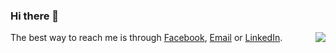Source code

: ### Hi there 👋

<a href="#">
  <img align="right" src="https://github-readme-stats.vercel.app/api?username=vndee&show_icons=true&theme=default">
</a>

The best way to reach me is through [Facebook](https://www.facebook.com/vndee.huynh), [Email](mailto:vndee.huynh@gmail.com) or [LinkedIn](https://www.linkedin.com/in/vndee/).

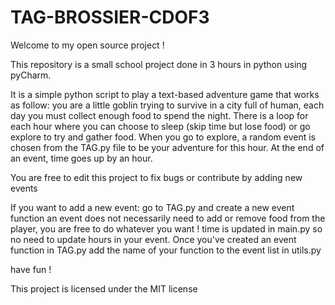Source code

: # TAG-BROSSIER-CDOF3
Welcome to my open source project !

This repository is a small school project done in 3 hours in python using pyCharm.

It is a simple python script to play a text-based adventure game that works as follow:
you are a little goblin trying to survive in a city full of human, each day you must collect enough food to spend the night.
There is a loop for each hour where you can choose to sleep (skip time but lose food) or go explore to try and gather food.
When you go to explore, a random event is chosen from the TAG.py file to be your adventure for this hour.
At the end of an event, time goes up by an hour.

You are free to edit this project to fix bugs or contribute by adding new events

If you want to add a new event:
go to TAG.py and create a new event function
an event does not necessarily need to add or remove food from the player, you are free to do whatever you want !
time is updated in main.py so no need to update hours in your event.
Once you've created an event function in TAG.py add the name of your function to the event list in utils.py

have fun !

This project is licensed under the MIT license
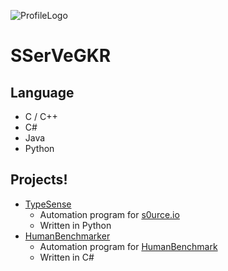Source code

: ![ProfileLogo](https://user-images.githubusercontent.com/61446372/151501684-59625bb4-df21-4137-a380-e80a4edcccb7.png)
# SSerVeGKR

## Language
+ C / C++
+ C#
+ Java
+ Python

## Projects!
+ [TypeSense](https://github.com/sserve-kr/TypeSense)
  + Automation program for [s0urce.io](https://s0urce.io)
  + Written in Python
+ [HumanBenchmarker](https://github.com/sserve-kr/HumanBenchmarker)
  + Automation program for [HumanBenchmark](https://humanbenchmark.com)
  + Written in C#
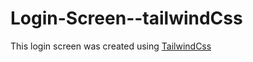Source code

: # Login-Screen--tailwindCss

This login screen was created using  <a href="https://tailwindcss.com/">TailwindCss</a>
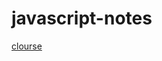 # javascript-notes

[clourse](https://blog.bitsrc.io/a-beginners-guide-to-closures-in-javascript-97d372284dda)
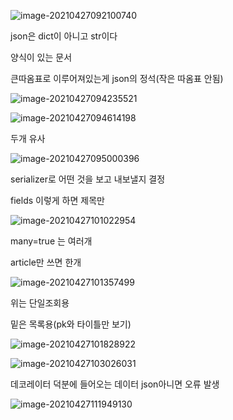 ![image-20210427092100740](C:\Users\na0i\AppData\Roaming\Typora\typora-user-images\image-20210427092100740.png)

json은 dict이 아니고 str이다

양식이 있는 문서

큰따옴표로 이루어져있는게 json의 정석(작은 따옴표 안됨)



![image-20210427094235521](C:\Users\na0i\AppData\Roaming\Typora\typora-user-images\image-20210427094235521.png)



![image-20210427094614198](C:\Users\na0i\AppData\Roaming\Typora\typora-user-images\image-20210427094614198.png)



두개 유사

![image-20210427095000396](C:\Users\na0i\AppData\Roaming\Typora\typora-user-images\image-20210427095000396.png)



serializer로 어떤 것을 보고 내보낼지 결정

fields 이렇게 하면 제목만

![image-20210427101022954](C:\Users\na0i\AppData\Roaming\Typora\typora-user-images\image-20210427101022954.png)



many=true 는 여러개

article만 쓰면 한개

![image-20210427101357499](C:\Users\na0i\AppData\Roaming\Typora\typora-user-images\image-20210427101357499.png)



위는 단일조회용

밑은 목록용(pk와 타이틀만 보기)

![image-20210427101828922](C:\Users\na0i\AppData\Roaming\Typora\typora-user-images\image-20210427101828922.png)



![image-20210427103026031](C:\Users\na0i\AppData\Roaming\Typora\typora-user-images\image-20210427103026031.png)



데코레이터 덕분에 들어오는 데이터 json아니면 오류 발생



![image-20210427111949130](C:\Users\na0i\AppData\Roaming\Typora\typora-user-images\image-20210427111949130.png)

########################################

Exercise objective
Go through the records. Copy each line where "food" appears.

Result
you are a little goblin trying to survive in a city full of human, each day you must collect enough food to spend the night.
There is a loop for each hour where you can choose to sleep (skip time but lose food) or go explore to try and gather food.
an event does not necessarily need to add or remove food from the player, you are free to do whatever you want !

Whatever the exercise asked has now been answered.